El evangelista Lucas narra que la Virgen santa y su esposo José se dirigieron de Galilea a Judea para ir a Belén, la ciudad de David, obedeciendo un decreto del emperador romano que ordenaba un censo general del Imperio.
Pero, ¿quién podía reparar en ellos? Pertenecían a la innumerable legión de pobres, a quienes la vida a duras penas regala un rincón para vivir, y que no dejan rastro en las crónicas. De hecho no encontraron acomodo en ningún sitio, a pesar de que llevaban el “secreto” del mundo.
Podemos intuir cuáles eran los sentimientos de María, totalmente abandonada en las manos del Señor. Ella es la mujer creyente: en la profundidad de su obediencia interior madura la plenitud de los tiempos (cf Ga 4, 4).
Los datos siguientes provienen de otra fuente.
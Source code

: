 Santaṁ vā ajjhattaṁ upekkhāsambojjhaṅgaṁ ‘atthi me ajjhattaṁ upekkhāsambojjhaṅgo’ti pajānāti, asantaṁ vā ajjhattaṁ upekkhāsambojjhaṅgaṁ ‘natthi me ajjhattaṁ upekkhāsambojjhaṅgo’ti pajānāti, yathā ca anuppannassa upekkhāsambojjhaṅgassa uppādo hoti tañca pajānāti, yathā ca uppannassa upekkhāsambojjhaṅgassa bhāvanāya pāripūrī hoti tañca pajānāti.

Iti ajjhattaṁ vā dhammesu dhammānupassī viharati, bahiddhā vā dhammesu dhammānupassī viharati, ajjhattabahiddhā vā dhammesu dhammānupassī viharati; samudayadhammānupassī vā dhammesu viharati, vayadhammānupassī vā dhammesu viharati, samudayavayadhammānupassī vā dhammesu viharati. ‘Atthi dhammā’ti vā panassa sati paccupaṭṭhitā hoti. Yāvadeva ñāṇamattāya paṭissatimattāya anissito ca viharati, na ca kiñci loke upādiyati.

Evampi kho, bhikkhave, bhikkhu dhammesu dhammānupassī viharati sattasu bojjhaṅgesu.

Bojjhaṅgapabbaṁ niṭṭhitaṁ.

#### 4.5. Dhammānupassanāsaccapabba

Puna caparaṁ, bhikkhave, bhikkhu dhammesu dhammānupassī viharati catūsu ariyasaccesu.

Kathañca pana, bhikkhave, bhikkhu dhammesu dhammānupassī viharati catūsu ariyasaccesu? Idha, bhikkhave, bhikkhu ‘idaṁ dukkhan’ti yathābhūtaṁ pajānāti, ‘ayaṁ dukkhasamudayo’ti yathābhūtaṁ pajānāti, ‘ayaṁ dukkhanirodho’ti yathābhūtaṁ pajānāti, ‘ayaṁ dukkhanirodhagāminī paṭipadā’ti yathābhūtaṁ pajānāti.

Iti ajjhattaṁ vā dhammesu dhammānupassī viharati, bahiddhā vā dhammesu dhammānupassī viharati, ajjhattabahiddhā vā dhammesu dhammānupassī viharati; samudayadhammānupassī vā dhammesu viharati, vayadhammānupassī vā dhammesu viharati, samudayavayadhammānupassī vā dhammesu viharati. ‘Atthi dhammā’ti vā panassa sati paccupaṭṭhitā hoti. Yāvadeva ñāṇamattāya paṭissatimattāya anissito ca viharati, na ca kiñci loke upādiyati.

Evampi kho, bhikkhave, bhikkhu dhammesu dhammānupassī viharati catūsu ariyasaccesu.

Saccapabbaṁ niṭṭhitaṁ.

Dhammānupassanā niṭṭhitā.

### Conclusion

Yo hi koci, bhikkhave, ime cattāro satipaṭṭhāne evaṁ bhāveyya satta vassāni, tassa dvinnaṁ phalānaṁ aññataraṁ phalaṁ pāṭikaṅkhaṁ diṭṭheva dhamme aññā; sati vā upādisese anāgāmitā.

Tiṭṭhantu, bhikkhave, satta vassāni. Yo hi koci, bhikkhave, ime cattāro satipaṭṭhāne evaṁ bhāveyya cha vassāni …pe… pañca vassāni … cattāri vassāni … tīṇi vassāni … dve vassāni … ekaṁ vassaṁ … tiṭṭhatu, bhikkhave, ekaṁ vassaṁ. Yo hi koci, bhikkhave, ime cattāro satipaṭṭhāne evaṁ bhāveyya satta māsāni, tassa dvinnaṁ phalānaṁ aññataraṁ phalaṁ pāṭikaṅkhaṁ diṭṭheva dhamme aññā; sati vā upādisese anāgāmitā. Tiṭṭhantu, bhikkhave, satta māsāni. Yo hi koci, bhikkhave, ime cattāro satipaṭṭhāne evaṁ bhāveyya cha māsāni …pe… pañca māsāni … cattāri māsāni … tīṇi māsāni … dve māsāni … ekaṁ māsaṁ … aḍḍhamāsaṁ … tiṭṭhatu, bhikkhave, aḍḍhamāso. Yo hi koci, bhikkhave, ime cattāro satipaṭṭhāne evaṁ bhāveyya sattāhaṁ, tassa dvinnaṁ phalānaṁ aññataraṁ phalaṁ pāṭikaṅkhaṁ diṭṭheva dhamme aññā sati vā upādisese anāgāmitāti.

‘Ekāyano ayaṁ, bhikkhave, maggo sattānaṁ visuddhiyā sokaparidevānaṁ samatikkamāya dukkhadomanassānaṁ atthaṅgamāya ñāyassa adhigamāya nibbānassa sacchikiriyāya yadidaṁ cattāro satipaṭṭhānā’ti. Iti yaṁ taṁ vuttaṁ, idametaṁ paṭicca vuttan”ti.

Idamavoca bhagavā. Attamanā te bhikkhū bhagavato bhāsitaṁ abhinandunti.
Por estar enraizada en la fe, la Madre del Verbo hecho hombre encarna la gran esperanza del mundo. En ella confluye tanto la espera mesiánica de Israel como el anhelo de salvación de la humanidad entera. En su espíritu resuena el grito de dolor de los que, en toda época de la historia, se sienten abrumados por las dificultades de la vida: los hambrientos y los necesitados, los enfermos y las víctimas del odio y la guerra, los que no tienen hogar ni trabajo y los que viven solos y marginados, los que se sienten aplastados por la violencia y la injusticia o rechazados por la desconfianza y la indiferencia, los desanimados y los defraudados.
Para los hombres de toda raza y cultura, sedientos de amor, de fraternidad y de paz, María se prepara a dar a luz el fruto divino de su vientre. Por más oscuro que pueda parecer el horizonte, hay un alba que despunta. La humanidad, como recuerda san Pablo, gime y “sufre dolores de parto” (Rm 8, 22): en el nacimiento del Hijo de Dios todo renace, todo está llamado a vida nueva.
Queridos hermanos y hermanas preparémonos para la Navidad con la fe y la esperanza de María. Dejemos que el mismo amor que vibra en su adhesión al plan divino toque nuestro corazón. La Navidad es tiempo de renovación y fraternidad: miremos a nuestro alrededor, miremos a lo lejos. El hombre que sufre, dondequiera que se encuentre, nos atañe. Allí se encuentra el belén al que debemos dirigirnos, con solidaridad activa, para encontrar de verdad al Redentor que nace en el mundo. Caminemos, por consiguiente, hacia la Noche Santa con María, la Madre del Amor. Con ella esperemos el cumplimiento del misterio de la salvación».